AUGUSTA, Ga. – He considered backing up, then thought better of it.
No, not this bit about being “a top five player.” Instead, Patrick Reed talked about his first drive down Magnolia Lane.
“It was amazing. I wanted to reverse and do it again, but I had to keep going so I could get out there and practice,” said Reed, one of 24 first-timers in the 2014 Masters.
He earned his Masters invite with his win at the Wyndham Championship last August, but just for good measure Reed has added another pair of victories in 2013-14. It was after his most recent triumph, the Cadillac Championship in early March, when the 23-year-old boldly stated that he was a “top five” player in the world.
No, he’s not jamming it into reverse on that one.
“You have to feel and believe in yourself to be successful,” said Reed. “That’s all it is. I believe in myself and hopefully continue playing well and get to that point.”
Much was made of Reed’s comment, but he has shrugged it off – at least the stuff in a negative shade. He did take note of the positive material, though. “Michael Jordan had nothing bad to say about it (nor did) Gary Player (or) Henrik Stenson. (A lot) of top athletes don’t have a problem with it.”
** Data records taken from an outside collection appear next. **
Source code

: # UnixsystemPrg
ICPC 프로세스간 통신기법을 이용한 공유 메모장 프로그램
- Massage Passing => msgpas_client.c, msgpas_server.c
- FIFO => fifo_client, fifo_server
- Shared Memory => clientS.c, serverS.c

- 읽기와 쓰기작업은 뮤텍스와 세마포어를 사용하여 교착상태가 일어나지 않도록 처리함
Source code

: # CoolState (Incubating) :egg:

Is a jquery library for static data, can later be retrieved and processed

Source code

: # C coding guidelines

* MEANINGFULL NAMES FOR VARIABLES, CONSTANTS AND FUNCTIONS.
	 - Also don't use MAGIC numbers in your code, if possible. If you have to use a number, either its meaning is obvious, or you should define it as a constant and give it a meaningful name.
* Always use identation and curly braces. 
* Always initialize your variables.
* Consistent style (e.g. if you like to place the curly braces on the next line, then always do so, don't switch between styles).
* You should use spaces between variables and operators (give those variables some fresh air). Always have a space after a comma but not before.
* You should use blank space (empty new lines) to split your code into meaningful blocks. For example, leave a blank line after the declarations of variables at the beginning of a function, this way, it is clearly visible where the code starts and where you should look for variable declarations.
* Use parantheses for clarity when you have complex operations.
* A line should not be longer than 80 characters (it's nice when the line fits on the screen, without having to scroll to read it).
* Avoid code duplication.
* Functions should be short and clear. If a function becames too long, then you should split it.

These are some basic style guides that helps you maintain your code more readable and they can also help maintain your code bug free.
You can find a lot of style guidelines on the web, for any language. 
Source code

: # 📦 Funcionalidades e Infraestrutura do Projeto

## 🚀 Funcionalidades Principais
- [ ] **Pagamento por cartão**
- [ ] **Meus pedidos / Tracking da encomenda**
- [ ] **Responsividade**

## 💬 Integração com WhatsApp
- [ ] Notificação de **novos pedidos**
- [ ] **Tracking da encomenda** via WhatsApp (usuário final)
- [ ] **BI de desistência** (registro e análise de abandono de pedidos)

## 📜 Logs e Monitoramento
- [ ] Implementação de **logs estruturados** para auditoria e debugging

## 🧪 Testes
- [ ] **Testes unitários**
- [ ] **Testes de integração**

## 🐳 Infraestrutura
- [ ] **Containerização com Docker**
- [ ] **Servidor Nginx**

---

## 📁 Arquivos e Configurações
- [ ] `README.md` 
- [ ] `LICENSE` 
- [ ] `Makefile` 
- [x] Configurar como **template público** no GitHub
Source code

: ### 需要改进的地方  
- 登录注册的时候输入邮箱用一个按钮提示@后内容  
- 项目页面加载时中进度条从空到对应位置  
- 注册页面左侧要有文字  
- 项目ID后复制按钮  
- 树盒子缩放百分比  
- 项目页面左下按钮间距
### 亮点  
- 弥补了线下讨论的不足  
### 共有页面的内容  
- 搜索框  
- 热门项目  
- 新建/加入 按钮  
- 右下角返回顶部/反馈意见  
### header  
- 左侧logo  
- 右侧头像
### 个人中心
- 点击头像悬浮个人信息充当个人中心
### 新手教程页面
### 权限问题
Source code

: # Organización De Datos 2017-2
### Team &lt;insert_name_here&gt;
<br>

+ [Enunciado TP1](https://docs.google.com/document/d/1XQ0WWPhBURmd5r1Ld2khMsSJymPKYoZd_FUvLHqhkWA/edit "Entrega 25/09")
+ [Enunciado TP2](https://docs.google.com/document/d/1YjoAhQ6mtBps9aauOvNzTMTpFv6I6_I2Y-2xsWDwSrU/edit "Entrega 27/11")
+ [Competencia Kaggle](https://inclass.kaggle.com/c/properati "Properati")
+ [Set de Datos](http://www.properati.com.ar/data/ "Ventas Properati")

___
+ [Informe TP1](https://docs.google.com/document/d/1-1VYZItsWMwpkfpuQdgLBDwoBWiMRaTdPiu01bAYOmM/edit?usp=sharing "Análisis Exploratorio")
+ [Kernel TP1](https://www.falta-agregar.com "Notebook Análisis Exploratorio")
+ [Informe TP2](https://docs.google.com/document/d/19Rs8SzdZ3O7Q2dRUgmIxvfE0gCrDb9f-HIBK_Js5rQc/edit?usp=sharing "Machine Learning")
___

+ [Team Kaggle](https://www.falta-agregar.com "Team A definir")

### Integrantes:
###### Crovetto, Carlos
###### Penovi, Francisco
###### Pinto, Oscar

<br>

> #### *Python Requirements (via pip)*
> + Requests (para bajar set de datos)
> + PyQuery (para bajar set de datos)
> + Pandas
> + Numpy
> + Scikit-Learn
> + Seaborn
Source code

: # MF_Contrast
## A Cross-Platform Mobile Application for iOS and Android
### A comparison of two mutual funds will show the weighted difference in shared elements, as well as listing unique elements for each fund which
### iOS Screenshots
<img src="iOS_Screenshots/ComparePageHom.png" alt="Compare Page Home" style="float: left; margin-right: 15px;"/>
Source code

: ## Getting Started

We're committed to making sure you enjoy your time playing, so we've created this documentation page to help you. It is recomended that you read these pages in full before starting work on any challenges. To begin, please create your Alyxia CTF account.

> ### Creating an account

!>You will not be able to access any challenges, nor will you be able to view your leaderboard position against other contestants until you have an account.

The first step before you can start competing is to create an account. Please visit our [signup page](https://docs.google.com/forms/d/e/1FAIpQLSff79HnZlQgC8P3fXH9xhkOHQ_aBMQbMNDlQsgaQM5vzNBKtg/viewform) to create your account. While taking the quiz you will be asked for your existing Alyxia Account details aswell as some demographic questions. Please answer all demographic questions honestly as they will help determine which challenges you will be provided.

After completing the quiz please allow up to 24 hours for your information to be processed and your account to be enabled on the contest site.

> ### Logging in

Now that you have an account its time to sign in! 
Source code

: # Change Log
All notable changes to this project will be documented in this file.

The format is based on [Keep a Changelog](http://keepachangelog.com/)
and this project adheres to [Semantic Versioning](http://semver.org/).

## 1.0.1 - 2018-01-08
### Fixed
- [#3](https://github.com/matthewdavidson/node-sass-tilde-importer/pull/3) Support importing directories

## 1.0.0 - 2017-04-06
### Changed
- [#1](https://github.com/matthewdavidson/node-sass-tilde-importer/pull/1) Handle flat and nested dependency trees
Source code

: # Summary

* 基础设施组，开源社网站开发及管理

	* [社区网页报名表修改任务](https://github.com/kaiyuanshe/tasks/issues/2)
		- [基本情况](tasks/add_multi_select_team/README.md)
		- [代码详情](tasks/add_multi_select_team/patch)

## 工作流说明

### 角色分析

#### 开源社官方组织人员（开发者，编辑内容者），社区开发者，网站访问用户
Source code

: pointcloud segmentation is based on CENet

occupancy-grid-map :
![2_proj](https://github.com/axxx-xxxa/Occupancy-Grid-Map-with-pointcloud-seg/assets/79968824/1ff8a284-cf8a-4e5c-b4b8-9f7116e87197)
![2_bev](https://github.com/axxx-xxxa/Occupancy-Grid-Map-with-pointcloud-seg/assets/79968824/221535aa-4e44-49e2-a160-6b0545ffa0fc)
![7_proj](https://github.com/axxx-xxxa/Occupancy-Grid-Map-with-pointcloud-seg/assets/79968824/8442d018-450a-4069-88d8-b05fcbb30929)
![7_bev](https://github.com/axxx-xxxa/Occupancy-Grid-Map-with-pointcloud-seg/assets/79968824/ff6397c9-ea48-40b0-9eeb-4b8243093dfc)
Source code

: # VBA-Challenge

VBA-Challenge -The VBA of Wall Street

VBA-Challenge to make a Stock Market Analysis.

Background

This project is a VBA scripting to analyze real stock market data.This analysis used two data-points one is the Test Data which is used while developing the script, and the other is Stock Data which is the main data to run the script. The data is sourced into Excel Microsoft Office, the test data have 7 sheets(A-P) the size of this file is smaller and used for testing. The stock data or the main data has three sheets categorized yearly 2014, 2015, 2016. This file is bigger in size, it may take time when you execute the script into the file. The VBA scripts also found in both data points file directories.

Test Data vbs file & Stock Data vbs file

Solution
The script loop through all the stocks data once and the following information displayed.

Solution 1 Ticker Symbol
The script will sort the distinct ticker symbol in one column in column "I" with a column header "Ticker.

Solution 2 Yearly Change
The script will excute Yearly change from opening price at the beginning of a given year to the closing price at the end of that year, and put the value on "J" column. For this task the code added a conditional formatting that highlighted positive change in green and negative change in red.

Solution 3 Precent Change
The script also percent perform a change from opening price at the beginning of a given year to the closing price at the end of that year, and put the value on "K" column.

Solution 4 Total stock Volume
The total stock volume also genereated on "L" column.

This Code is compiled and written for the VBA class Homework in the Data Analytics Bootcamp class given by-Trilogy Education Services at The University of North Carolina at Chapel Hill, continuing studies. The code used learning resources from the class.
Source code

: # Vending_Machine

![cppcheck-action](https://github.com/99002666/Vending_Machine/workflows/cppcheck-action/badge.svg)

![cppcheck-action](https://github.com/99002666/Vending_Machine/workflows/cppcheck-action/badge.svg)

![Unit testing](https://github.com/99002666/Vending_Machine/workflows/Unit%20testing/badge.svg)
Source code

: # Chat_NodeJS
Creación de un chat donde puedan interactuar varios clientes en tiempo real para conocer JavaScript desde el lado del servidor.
Put the comment aside, Reed’s berth in the 78th Masters should gather more attention for the circuitous route in which he has traveled. Though born and raised in Texas, his golf roots are firmly planted in Georgia – first at the University of Georgia, then at Augusta State, not far from Augusta National Golf Club. In fact, during his time Augusta State, which won back-to-back NCAA championships during Reed’s time, he got to play Augusta National three times.
After practice rounds Saturday and Sunday, Reed compared the experience now as a Masters competitor compared to those times when he was in town as a collegian.
“That only thing that seems different is the greens are a lot firmer and a lot faster,” said Reed. “When I played (in college) it was still in absolutely perfect conditions, and it still is now. I just have to get used to the speed (of the greens).”
Since winning at Doral, Reed has played just once in four weeks, a T-52 at Bay Hill. He took off the last two weeks, including his hometown event, the Valero Texas Open in San Antonio, and feels rested and ready for his first Masters. No surprise, he’s undaunted by the storyline that carries into every edition of this precious tournament, that first-timers don’t win here.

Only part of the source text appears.